**Your instructions**. Find every line below that contains the word "tests" and copy it out.

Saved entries
==========

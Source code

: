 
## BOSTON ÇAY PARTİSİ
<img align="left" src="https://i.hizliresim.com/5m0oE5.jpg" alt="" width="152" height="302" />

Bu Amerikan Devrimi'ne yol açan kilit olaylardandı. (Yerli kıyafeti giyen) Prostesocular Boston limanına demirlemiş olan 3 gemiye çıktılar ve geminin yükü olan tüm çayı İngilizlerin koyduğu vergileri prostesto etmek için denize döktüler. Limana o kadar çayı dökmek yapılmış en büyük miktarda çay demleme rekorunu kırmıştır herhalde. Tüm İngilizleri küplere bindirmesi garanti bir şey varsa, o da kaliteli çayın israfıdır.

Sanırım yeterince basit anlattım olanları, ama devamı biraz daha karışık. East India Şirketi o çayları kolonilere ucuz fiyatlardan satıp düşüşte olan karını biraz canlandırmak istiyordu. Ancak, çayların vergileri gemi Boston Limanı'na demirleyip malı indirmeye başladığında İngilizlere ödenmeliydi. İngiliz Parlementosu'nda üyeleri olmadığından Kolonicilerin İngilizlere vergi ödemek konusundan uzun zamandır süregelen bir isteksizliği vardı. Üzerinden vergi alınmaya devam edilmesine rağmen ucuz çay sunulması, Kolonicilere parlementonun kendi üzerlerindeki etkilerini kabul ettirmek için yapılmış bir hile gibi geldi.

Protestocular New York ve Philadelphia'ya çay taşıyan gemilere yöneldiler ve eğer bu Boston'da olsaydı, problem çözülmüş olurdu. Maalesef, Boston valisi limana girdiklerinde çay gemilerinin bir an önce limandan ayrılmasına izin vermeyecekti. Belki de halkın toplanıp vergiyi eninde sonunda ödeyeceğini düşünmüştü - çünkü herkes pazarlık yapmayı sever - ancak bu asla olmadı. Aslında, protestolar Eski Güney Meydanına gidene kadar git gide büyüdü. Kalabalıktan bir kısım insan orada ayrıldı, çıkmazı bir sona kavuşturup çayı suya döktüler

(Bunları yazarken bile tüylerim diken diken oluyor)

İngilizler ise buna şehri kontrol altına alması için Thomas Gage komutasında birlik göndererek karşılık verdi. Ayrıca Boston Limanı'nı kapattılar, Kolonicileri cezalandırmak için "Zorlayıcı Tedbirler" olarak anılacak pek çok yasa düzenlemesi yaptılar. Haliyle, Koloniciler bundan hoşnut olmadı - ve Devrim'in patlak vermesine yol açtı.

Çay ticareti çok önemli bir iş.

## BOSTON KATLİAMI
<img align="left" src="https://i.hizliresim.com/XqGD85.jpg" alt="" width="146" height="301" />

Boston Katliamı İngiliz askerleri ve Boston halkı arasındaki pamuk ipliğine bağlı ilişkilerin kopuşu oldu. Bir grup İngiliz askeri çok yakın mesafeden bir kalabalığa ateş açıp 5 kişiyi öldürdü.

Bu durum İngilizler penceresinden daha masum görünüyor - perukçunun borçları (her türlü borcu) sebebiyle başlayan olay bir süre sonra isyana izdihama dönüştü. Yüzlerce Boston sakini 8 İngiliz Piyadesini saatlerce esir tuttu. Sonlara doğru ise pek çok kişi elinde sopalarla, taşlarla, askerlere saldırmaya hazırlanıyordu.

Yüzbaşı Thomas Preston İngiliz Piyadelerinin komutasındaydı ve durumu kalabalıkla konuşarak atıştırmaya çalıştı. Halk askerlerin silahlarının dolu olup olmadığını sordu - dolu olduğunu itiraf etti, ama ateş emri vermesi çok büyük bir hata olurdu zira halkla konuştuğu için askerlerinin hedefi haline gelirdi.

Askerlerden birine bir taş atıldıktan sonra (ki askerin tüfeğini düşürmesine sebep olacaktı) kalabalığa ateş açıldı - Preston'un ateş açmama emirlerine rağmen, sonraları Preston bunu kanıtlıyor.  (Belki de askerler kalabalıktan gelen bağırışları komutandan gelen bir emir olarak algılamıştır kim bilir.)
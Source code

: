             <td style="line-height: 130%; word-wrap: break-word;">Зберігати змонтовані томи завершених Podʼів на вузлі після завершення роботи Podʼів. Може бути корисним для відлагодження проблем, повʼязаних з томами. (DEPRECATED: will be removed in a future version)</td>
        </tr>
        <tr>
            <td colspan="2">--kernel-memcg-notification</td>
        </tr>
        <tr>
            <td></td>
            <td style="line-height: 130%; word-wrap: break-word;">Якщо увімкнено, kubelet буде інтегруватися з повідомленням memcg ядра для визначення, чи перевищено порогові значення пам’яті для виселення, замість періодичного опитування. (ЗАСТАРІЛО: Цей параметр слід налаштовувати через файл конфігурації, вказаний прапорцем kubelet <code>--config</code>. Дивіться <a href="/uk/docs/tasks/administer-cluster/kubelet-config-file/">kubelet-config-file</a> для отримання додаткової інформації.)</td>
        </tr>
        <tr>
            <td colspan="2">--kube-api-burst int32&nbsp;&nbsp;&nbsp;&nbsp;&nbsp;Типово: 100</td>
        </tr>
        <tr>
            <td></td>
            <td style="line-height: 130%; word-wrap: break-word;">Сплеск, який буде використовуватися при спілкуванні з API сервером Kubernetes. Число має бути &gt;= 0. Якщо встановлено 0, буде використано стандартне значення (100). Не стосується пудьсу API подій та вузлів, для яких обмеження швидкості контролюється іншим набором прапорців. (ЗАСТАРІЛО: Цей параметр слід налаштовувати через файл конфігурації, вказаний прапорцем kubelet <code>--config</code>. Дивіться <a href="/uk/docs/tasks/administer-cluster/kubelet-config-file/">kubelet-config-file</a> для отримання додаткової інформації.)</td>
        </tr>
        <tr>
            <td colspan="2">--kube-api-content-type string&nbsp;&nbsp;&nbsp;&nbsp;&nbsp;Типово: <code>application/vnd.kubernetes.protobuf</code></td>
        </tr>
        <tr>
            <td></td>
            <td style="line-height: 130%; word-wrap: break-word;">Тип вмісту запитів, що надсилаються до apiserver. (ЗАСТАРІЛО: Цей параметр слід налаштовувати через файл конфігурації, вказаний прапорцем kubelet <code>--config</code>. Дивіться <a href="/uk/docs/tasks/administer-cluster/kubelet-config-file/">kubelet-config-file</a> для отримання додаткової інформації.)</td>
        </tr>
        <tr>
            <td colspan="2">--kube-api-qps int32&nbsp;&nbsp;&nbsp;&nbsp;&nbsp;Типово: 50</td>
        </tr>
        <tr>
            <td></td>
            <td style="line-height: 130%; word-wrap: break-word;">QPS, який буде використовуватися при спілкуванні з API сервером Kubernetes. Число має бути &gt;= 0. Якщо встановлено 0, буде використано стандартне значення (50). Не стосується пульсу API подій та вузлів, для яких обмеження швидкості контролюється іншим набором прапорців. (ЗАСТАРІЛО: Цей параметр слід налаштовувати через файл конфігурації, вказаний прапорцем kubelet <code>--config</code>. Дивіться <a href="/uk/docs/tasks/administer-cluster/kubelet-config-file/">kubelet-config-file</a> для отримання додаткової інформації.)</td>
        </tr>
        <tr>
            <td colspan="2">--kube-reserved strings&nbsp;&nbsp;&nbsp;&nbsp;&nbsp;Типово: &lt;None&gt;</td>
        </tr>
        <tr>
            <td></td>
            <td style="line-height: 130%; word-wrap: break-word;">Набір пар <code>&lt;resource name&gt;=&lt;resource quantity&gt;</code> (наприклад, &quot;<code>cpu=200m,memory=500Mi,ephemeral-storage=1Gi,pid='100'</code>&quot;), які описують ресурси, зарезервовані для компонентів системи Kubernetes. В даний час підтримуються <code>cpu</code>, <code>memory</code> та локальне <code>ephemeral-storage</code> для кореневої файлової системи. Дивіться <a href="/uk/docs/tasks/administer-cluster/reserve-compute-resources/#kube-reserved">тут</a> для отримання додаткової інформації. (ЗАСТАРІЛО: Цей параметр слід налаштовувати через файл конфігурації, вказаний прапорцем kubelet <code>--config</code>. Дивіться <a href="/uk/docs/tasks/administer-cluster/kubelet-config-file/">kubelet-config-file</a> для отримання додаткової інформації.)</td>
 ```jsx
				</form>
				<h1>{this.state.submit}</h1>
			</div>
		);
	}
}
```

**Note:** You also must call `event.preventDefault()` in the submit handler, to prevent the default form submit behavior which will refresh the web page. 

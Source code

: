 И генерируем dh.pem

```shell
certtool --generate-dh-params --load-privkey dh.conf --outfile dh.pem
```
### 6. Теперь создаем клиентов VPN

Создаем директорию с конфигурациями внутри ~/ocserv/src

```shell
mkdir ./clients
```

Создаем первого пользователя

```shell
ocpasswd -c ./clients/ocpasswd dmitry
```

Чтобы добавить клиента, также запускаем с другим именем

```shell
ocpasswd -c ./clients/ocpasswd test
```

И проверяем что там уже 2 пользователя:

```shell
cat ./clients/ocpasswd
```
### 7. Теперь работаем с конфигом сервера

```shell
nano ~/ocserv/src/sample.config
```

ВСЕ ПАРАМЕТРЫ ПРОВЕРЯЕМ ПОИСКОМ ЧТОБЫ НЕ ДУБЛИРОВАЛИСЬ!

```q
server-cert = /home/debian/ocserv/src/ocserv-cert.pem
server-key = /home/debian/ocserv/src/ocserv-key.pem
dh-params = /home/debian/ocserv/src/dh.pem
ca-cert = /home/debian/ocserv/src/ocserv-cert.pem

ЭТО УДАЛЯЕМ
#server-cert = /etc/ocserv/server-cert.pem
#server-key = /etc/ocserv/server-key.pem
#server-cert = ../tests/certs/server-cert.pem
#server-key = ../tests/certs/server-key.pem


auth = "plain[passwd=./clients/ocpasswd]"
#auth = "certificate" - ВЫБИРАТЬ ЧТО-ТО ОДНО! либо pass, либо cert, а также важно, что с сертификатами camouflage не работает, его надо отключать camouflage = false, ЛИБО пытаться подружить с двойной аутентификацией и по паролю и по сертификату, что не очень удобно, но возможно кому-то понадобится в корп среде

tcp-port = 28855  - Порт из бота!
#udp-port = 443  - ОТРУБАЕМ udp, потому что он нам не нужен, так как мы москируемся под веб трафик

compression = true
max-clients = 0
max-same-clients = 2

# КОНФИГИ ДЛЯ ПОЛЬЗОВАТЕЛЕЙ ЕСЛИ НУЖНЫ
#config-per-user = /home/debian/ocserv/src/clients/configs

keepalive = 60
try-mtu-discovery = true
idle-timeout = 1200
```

==========

**Written solution**.
#server-cert = ../tests/certs/server-cert.pem
#server-key = ../tests/certs/server-key.pem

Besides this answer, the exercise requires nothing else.